Converting tabular data to RDF: Optimize
If we run our pipeline, we can notice that its full execution may take around 100 minutes to complete. The runtime can vary significantly based on network latency or the specification of the computer that you run the pipeline on. This speed may be fine for our dataset, since it changes only once a year, but LP-ETL can do better. Faster execution also benefits the pipeline development cycle, since we can iterate more quickly if the pipeline's results are produced without much delay. There are several ways how we can improve the runtime of our pipeline.
LP-ETL materializes the output of each processing step. While having the intermediate data is useful for debugging, it slows down the pipeline execution since LP-ETL has to serialize the data to files. We can avoid some of this overhead by merging SPARQL Update operations. SPARQL Update allows to combine multiple operations into a single request that is executed in one go. Multiple operations can be concatenated together if separated by semicolons. The operations are executed sequentially in the order they appear in the combined request, so that results of each operation are available to the operations that follow it. This allows us to merge subsequent operations that operate on the same data. We can therefore combine the initial updates and then the updates operating on the two branches of our pipeline. Doing so can speed up the pipeline approximately to half of its original runtime.

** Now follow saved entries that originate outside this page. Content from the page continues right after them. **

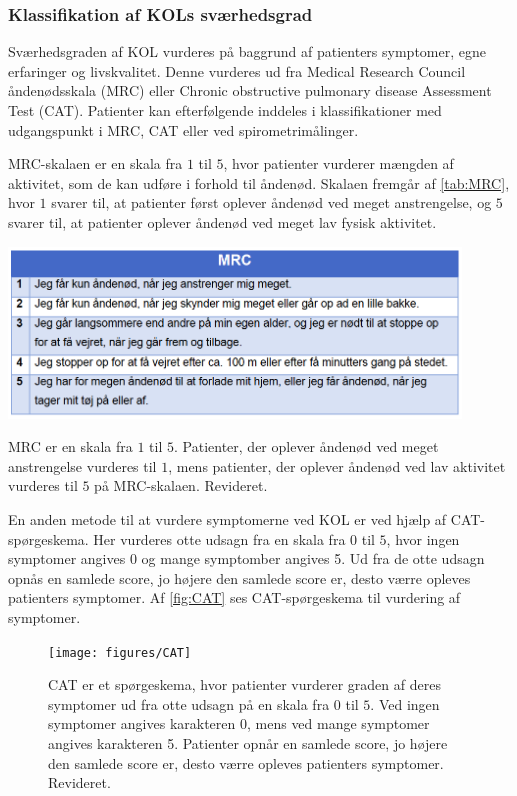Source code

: \subsubsection{Klassifikation af KOLs sværhedsgrad} \label{sec:klassifikation}
Sværhedsgraden af KOL vurderes på baggrund af patienters symptomer, egne erfaringer og livskvalitet. Denne vurderes ud fra Medical Research Council åndenødsskala (MRC) eller Chronic obstructive pulmonary disease Assessment Test (CAT). Patienter kan efterfølgende inddeles i klassifikationer med udgangspunkt i MRC, CAT eller ved spirometrimålinger.\cite{Basisbogen2016}

 
MRC-skalaen er en skala fra $1$ til $5$, hvor patienter vurderer mængden af aktivitet, som de kan udføre i forhold til åndenød. Skalaen fremgår af \autoref{tab:MRC}, hvor $1$ svarer til, at patienter først oplever åndenød ved meget anstrengelse, og $5$ svarer til, at patienter oplever åndenød ved meget lav fysisk aktivitet.\cite{Basisbogen2016}

\begin{table} [H]
\centering
\includegraphics[width=0.9\textwidth]{figures/MRC}
\caption{MRC er en skala fra $1$ til $5$. Patienter, der oplever åndenød ved meget anstrengelse vurderes til $1$, mens patienter, der oplever åndenød ved lav aktivitet vurderes til $5$ på MRC-skalaen. Revideret\cite{Basisbogen2016}.}
\label{tab:MRC}
\end{table} 

\noindent
En anden metode til at vurdere symptomerne ved KOL er ved hjælp af CAT-spørgeskema. Her vurderes otte udsagn fra en skala fra $0$ til $5$, hvor ingen symptomer angives $0$ og mange symptomber angives 5. Ud fra de otte udsagn opnås en samlede score, jo højere den samlede score er, desto værre opleves patienters symptomer. Af \autoref{fig:CAT} ses CAT-spørgeskema til vurdering af symptomer.\cite{dsam2016,Basisbogen2016}

\begin{figure} [H]
\centering
\texttt{[image: figures/CAT]}
\caption{CAT er et spørgeskema, hvor patienter vurderer graden af deres symptomer ud fra otte udsagn på en skala fra $0$ til $5$. Ved ingen symptomer angives karakteren 0, mens ved mange symptomer angives karakteren 5. Patienter opnår en samlede score, jo højere den samlede score er, desto værre opleves patienters symptomer. Revideret\cite{Basisbogen2016}.}
\label{fig:CAT}
\end{figure}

The example pipeline using this improvement can be found here.
We can also improve the pipeline's runtime by letting it operate on smaller chunks of RDF. LP-ETL loads RDF into an in-memory store and larger data in bulk can take longer to process than the same data split into smaller parts. In order to leverage this optimization, LP-ETL provides special versions of many of its components that can operate on collections of chunks of RDF data. To split data into chunks, which are then processed separately, we can use Tabular chunked and then transform it via SPARQL Update chunked or SPARQL CONSTRUCT chunked. Tabular chunked allows to specify the size of the individual chunks in terms of the number of rows of its input CSV. Note that the chunked execution may be applied only to transformations that make do with the data present in one chunk. Transformations that require data outside of each chunk, such as the whole dataset, cannot be executed on chunks. For example, this mode of execution cannot be applied to deduplication that requires joins across the whole dataset. Also note that chunking carries an overhead of needing to merge the chunked data via the Chunked merger component at the end. It should be therefore employed only for demanding transformations, in which the time savings gained from chunked execution trump the overhead with merging data.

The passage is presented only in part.